The same logic persists today under neoliberalism, the late 20th-century ideology that elevates the market as the highest form of order and redefines citizens as individual competitors rather than collective beings (Harvey, 2005). Neoliberalism institutionalises ruling class values of competition, efficiency, self-discipline, and punishment of the poor (Bourdieu, 1998; Wacquant, 2009). It perfects the same logic that justified famine, punishing the very classes from which elites reap profit and control. Poverty is reframed as laziness, irresponsibility, or lack of discipline (De Waal, 1997; Davis, 2001). Ideology permits deprivation to endure even in times of abundance because the poor are declared undeserving (Davis, 2001). Structural violence is individualised and inequality recast as pathology (Harvey, 2005; Bourdieu, 1998). From a world-systems perspective, core states continue to extract labour, resources, and profit from peripheral regions, reproducing dependency and food insecurity across the Global South (Wallerstein, 1974; McMichael, 2009). Today over 800 million people live with chronic hunger in countries that simultaneously export agricultural or mineral wealth (FAO, 2023). Workers labour more than 12 hours a day yet are still condemned as economically unviable (Tyler, 2020). Social supports are denounced as “handouts” that weaken discipline and self-reliance (Wacquant, 2009). In contrast, scholars argue that alternatives like universal basic income (UBI) embody an inverse logic. UBI is a guaranteed, unconditional payment to every citizen, designed not as charity but as recognition of shared social wealth (Van Parijs & Vanderborght, 2017). It reframes redistribution as an ethical principle, ensuring dignity rather than discipline. Where extractive economics punish the poor, UBI insists that survival and flourishing are non-negotiable rights. Starvation is never natural. It is engineered, justified, and moralised by those in power. As long as empire logic endures, so too will the lie that the poor deserve their hunger.
Conclusion
Overall, the comparative historiography of the Holodomor and An Gorta Mór demonstrates how states weaponise scarcity to naturalise violence through linguistic regimes of blame (Davis, 2001; de Waal, 1997). These events were not failures of food systems but functions of political systems that extracted resources while constructing victims as architects of their own suffering; whether through British characterisations of Irish "dependency" (Trevelyan, 1847, in Kinealy, 1994, p. 352) or Soviet accusations of Ukrainian "sabotage" (Applebaum, 2017, p. 211). Critical scholarship dismantles these state narratives by privileging suppressed evidence: grain requisition orders that contradict official harvest reports (Grynevych, 2021), medical officers’ diaries documenting starvation deaths (RCPI, 1847), and diaspora testimonies that preserve what Trouillot (1995) terms "the unthinkable" (p. 72). This methodological intervention transforms famine studies from passive documentation to active indictment of power, revealing how language structures violence. When British ministers described potato blight as "divine providence" (The Times, 1847) or Stalin dismissed cannibalism reports as "bourgeois propaganda" (Snyder, 2010, p. 50), they deployed syntax as weaponry. Today, this discursive tradition persists through neoliberal euphemisms like ‘market corrections’ (Harvey, 2005) or ‘complex humanitarian emergencies’ (de Waal, 2018), which obscure culpability in contexts of engineered scarcity: from structural adjustment programs to conflict-driven food insecurity (UN OCHA, 2023; FAO, 2023)

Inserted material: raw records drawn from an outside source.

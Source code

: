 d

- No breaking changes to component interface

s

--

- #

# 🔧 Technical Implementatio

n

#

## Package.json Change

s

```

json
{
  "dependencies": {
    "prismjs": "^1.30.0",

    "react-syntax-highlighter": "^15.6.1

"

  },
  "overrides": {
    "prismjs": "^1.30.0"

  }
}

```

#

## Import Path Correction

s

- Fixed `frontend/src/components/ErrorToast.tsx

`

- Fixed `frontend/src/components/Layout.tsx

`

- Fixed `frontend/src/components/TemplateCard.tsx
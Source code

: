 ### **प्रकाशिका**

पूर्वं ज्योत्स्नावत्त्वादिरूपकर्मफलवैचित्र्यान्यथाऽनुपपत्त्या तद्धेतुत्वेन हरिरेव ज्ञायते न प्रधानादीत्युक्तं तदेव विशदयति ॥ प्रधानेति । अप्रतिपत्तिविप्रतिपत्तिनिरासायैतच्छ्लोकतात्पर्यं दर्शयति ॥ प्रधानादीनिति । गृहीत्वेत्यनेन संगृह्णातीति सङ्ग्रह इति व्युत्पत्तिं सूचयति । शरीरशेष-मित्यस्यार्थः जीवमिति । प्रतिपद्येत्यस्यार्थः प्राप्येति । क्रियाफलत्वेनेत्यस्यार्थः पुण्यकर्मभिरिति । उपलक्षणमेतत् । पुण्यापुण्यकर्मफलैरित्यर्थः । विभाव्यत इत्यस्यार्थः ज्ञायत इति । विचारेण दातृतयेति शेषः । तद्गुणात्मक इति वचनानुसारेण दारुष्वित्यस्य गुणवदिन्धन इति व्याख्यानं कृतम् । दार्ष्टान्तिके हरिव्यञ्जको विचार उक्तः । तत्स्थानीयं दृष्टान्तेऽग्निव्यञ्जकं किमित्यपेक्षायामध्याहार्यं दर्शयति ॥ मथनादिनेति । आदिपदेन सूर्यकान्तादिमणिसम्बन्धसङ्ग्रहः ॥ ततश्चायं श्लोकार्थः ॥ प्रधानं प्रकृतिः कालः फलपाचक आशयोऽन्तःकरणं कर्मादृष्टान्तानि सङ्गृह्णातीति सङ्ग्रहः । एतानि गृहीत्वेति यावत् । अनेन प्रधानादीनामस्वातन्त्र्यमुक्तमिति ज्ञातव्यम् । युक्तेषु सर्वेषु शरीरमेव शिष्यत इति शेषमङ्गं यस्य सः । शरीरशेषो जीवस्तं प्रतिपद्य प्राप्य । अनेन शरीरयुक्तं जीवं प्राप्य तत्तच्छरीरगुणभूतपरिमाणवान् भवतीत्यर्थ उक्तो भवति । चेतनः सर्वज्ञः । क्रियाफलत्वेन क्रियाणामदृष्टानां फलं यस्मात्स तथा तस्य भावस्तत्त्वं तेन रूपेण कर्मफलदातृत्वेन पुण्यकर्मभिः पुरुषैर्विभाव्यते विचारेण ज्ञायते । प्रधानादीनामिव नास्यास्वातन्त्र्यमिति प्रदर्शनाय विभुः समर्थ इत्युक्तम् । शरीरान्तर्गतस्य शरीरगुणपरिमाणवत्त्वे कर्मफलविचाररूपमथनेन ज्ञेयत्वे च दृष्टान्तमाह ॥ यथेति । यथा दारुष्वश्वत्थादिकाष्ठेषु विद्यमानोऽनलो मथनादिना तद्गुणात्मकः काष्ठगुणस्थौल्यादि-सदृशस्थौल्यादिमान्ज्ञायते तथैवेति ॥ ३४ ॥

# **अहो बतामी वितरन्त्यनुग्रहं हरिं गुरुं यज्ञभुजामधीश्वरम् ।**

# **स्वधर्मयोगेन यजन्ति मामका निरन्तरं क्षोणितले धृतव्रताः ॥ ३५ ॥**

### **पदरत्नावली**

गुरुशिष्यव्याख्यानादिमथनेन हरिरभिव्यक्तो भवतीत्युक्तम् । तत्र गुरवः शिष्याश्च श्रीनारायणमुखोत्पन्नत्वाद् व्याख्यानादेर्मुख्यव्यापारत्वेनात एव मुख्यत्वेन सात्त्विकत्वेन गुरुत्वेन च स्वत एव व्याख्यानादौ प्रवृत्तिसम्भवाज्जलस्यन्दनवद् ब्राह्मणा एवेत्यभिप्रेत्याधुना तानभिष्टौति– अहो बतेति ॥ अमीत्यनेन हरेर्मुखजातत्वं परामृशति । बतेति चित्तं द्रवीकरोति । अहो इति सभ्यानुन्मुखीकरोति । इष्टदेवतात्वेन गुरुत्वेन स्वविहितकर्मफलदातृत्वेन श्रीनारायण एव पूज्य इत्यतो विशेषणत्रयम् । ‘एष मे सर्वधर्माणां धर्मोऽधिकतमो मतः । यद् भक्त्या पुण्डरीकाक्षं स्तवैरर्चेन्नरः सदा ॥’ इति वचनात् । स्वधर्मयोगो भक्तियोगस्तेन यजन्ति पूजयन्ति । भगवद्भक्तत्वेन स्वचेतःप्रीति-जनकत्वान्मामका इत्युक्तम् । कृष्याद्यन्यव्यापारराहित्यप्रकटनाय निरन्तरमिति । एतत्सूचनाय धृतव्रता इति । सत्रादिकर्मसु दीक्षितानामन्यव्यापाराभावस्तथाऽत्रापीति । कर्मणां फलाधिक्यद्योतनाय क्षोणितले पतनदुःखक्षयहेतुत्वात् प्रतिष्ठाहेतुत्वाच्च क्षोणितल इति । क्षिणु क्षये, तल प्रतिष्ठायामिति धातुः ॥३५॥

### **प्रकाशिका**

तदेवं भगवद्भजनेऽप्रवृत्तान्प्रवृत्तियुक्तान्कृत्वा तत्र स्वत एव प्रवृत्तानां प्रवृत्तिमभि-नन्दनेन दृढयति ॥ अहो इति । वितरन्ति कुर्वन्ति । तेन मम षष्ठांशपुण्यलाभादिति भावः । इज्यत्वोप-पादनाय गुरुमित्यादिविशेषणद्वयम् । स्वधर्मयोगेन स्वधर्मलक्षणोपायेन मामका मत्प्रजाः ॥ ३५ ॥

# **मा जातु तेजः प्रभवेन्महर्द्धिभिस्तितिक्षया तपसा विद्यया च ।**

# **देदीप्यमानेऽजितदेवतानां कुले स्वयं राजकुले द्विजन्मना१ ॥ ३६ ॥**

The historian’s task, then, is to rupture these grammars of erasure. Calling famine genocide (Mace, 2004) or colonial extermination (Kinealy, 1994) rejects the passive language of 'millions died' in favour of the active: 'they were starved.’ By confronting how states transmute crime into tragedy through language, we expose empire’s most enduring tool: not just the theft of bread from the starving, but the theft of meaning from history (Vernon, 2007). Because empire starves twice: first the body, then the memory.